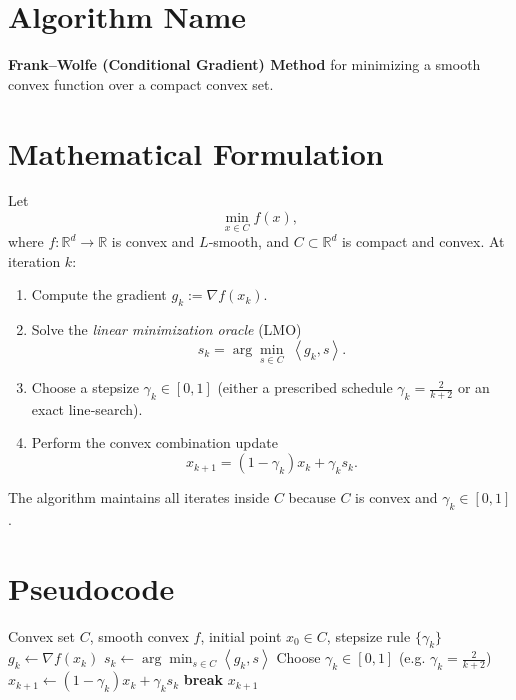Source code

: \documentclass{article}
\newcommand{\ip}[2]{\left\langle #1,#2\right\rangle}
\begin{document}
\section*{Algorithm Name}
\textbf{Frank–Wolfe (Conditional Gradient) Method} for minimizing a smooth convex function over a compact convex set.

\section*{Mathematical Formulation}
Let 
\[
\min_{x\in C} f(x),
\]
where $f:\mathbb{R}^d\to\mathbb{R}$ is convex and $L$‑smooth, and $C\subset\mathbb{R}^d$ is compact and convex.  
At iteration $k$:

\begin{enumerate}[label=\arabic*.]
    \item Compute the gradient $g_k:=\nabla f(x_k)$.
    \item Solve the \emph{linear minimization oracle} (LMO) 
    \[
    s_k = \arg\min_{s\in C}\;\ip{g_k}{s}.
    \tag{LMO}
    \]
    \item Choose a stepsize $\gamma_k\in[0,1]$ (either a prescribed schedule $\gamma_k=\frac{2}{k+2}$ or an exact line‑search).  
    \item Perform the convex combination update 
    \[
    x_{k+1}= (1-\gamma_k)x_k + \gamma_k s_k .
    \tag{FW‑Update}
    \]
\end{enumerate}

The algorithm maintains all iterates inside $C$ because $C$ is convex and $\gamma_k\in[0,1]$.

\section*{Pseudocode}
\begin{algorithm}[H]
\caption{Frank–Wolfe}
\begin{algorithmic}[1]
\Require Convex set $C$, smooth convex $f$, initial point $x_0\in C$, stepsize rule $\{\gamma_k\}$ 
    \State $g_k \gets \nabla f(x_k)$
    \State $s_k \gets \displaystyle\arg\min_{s\in C}\ip{g_k}{s}$ 
    \State Choose $\gamma_k\in[0,1]$ (e.g. $\gamma_k=\frac{2}{k+2}$)
    \State $x_{k+1}\gets (1-\gamma_k)x_k+\gamma_k s_k$
        \State \textbf{break}
    \EndIf
\EndFor
\State \Return $x_{k+1}$
\end{algorithmic}
\end{algorithm}
\end{document}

++++++++++

> _TASK GOAL_: Look through the records for the word "Wolfe". Every line that has it should be copied.

> _WRITTEN RESPONSE_:
\textbf{Frank–Wolfe (Conditional Gradient) Method} for minimizing a smooth convex function over a compact convex set.
\caption{Frank–Wolfe}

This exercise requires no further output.